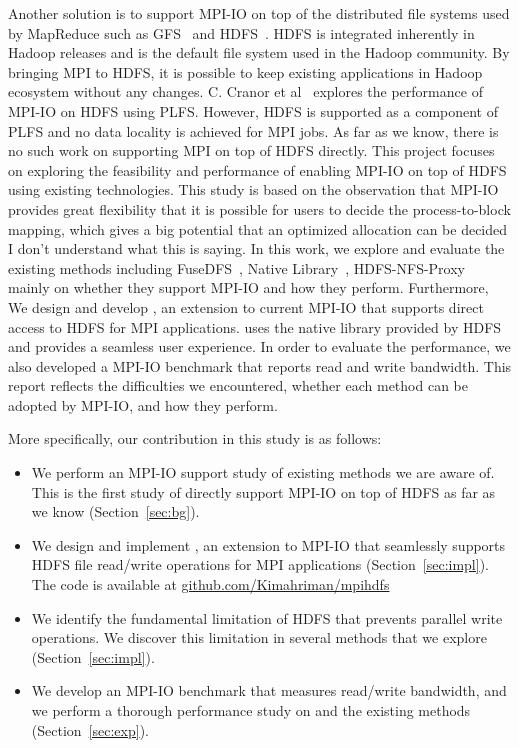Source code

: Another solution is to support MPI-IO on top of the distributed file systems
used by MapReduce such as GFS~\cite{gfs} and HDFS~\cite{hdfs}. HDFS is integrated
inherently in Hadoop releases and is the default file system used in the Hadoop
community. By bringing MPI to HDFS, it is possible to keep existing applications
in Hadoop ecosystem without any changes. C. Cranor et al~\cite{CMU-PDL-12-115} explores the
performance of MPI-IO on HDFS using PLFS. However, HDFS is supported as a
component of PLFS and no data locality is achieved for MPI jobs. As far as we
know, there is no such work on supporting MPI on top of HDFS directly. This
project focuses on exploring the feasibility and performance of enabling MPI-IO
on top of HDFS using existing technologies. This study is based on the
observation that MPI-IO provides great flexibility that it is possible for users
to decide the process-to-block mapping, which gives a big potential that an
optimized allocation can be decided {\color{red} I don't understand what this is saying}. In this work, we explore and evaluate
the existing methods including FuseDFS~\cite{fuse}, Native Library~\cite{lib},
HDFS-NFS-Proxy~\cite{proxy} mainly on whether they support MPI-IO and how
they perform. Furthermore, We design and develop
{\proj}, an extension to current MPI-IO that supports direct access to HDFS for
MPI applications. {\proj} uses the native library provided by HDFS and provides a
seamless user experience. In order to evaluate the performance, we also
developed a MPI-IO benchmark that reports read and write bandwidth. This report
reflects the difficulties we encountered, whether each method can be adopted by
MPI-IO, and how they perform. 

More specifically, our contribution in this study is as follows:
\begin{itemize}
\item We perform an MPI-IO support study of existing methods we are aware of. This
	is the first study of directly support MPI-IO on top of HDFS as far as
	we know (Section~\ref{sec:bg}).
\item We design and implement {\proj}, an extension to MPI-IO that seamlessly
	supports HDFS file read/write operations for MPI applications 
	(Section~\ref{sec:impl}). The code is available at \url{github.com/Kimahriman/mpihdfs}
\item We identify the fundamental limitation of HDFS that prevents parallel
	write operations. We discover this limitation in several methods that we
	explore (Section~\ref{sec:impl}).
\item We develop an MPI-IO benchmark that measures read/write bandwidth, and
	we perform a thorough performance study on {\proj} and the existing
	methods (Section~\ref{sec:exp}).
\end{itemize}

-----

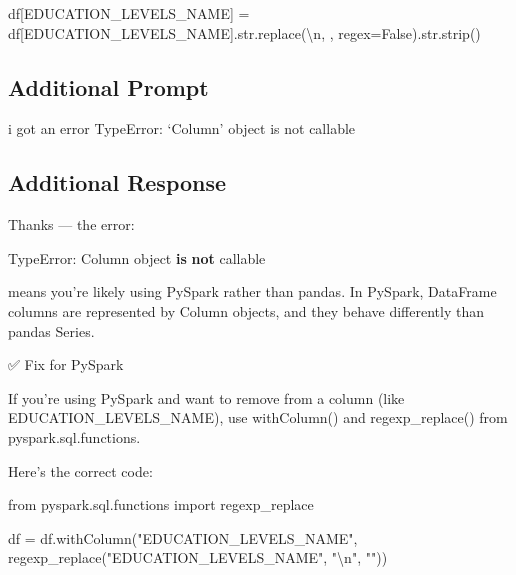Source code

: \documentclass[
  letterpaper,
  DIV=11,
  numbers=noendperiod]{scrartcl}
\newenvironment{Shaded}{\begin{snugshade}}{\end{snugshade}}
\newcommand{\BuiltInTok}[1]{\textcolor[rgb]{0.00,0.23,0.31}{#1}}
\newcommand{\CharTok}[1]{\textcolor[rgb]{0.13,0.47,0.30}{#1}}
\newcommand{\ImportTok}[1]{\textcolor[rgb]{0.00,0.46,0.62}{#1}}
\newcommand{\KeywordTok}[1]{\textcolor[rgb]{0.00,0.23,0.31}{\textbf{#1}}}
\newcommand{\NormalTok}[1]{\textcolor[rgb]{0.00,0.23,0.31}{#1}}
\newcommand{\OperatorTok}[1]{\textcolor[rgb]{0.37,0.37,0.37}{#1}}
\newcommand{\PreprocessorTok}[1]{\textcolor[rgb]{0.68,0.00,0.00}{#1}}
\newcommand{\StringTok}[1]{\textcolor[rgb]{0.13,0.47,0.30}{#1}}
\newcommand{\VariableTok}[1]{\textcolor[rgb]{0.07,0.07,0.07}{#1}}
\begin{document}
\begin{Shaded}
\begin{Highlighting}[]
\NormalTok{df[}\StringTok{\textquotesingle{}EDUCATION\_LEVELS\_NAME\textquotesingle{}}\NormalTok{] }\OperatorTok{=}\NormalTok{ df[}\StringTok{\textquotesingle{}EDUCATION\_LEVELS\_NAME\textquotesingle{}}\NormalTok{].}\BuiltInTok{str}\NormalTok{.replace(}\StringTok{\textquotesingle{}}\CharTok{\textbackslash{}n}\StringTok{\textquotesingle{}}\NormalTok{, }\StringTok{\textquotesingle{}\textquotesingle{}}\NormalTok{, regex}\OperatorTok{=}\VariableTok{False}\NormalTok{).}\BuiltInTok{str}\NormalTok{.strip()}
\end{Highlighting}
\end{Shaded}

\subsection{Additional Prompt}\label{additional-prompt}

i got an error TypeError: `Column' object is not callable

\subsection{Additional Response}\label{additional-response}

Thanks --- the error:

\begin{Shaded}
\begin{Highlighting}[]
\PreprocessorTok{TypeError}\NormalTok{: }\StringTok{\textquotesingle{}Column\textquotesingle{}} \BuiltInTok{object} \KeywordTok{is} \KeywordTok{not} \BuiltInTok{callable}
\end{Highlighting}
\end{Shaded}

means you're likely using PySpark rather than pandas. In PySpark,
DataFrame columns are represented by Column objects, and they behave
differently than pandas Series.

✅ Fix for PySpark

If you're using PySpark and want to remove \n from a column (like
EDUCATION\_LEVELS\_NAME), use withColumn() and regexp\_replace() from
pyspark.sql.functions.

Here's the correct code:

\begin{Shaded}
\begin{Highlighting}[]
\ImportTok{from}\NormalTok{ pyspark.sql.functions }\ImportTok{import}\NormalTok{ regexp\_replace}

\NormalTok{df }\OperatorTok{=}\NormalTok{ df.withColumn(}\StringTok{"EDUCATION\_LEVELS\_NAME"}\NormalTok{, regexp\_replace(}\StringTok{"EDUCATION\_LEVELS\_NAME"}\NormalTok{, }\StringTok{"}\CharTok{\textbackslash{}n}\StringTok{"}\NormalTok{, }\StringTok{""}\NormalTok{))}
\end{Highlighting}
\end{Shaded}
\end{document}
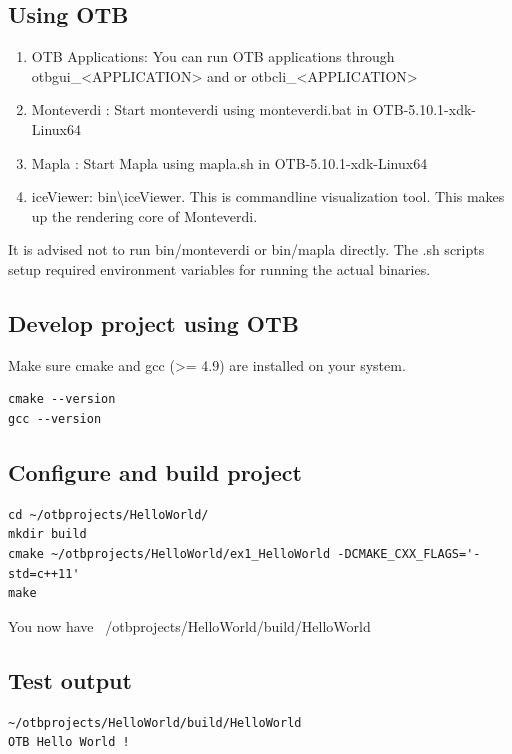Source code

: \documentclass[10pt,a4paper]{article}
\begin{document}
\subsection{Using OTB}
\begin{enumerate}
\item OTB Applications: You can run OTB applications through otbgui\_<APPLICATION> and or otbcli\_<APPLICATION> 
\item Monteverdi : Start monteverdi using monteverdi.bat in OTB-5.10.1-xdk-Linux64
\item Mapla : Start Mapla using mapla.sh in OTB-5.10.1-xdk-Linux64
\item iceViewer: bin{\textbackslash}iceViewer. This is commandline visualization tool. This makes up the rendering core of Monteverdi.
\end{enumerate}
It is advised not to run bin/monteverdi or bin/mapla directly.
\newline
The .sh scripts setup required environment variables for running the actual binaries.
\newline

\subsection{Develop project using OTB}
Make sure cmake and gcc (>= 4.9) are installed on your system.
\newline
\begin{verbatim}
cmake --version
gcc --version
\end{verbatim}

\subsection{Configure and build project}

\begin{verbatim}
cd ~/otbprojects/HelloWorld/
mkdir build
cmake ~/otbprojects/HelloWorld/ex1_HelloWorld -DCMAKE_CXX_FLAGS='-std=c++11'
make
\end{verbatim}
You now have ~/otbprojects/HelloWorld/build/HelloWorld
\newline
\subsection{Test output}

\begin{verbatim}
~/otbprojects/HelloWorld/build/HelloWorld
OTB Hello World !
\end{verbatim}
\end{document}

-----

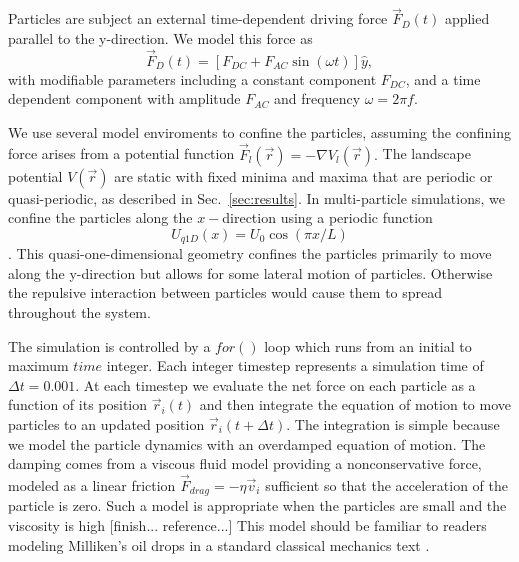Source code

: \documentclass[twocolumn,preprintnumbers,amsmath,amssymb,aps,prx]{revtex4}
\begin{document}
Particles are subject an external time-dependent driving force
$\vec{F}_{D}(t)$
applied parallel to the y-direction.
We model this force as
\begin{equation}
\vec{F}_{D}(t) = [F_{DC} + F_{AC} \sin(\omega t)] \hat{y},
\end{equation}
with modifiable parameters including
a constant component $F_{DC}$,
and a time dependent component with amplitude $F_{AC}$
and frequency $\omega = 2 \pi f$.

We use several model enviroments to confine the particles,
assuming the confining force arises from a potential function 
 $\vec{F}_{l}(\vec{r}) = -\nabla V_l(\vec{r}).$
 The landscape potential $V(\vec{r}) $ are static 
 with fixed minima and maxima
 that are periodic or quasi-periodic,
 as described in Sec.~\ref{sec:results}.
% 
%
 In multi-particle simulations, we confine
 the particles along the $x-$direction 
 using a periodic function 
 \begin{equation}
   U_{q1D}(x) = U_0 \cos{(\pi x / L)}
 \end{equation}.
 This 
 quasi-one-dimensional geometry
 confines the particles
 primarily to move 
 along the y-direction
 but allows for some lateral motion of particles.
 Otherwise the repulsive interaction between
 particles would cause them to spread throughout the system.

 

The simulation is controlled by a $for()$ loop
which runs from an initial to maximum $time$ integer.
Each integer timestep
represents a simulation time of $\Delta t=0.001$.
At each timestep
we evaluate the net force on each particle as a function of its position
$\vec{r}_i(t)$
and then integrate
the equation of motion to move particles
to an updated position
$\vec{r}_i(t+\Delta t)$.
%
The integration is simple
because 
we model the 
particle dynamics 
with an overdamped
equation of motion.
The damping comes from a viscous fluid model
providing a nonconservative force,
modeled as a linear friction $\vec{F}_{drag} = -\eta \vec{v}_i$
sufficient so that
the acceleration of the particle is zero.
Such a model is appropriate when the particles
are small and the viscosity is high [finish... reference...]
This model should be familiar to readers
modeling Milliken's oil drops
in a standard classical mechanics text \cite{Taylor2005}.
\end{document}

-----

= PROBLEM STATEMENT =
The lines above starting at the one that contains "but allows for" and ending at the one that contains "we model the" must be transcribed exactly, and no other lines may appear.

= SOLUTION =
 but allows for some lateral motion of particles.
 Otherwise the repulsive interaction between
 particles would cause them to spread throughout the system.

 

The simulation is controlled by a $for()$ loop
which runs from an initial to maximum $time$ integer.
Each integer timestep
represents a simulation time of $\Delta t=0.001$.
At each timestep
we evaluate the net force on each particle as a function of its position
$\vec{r}_i(t)$
and then integrate
the equation of motion to move particles
to an updated position
$\vec{r}_i(t+\Delta t)$.
%
The integration is simple
because 
we model the 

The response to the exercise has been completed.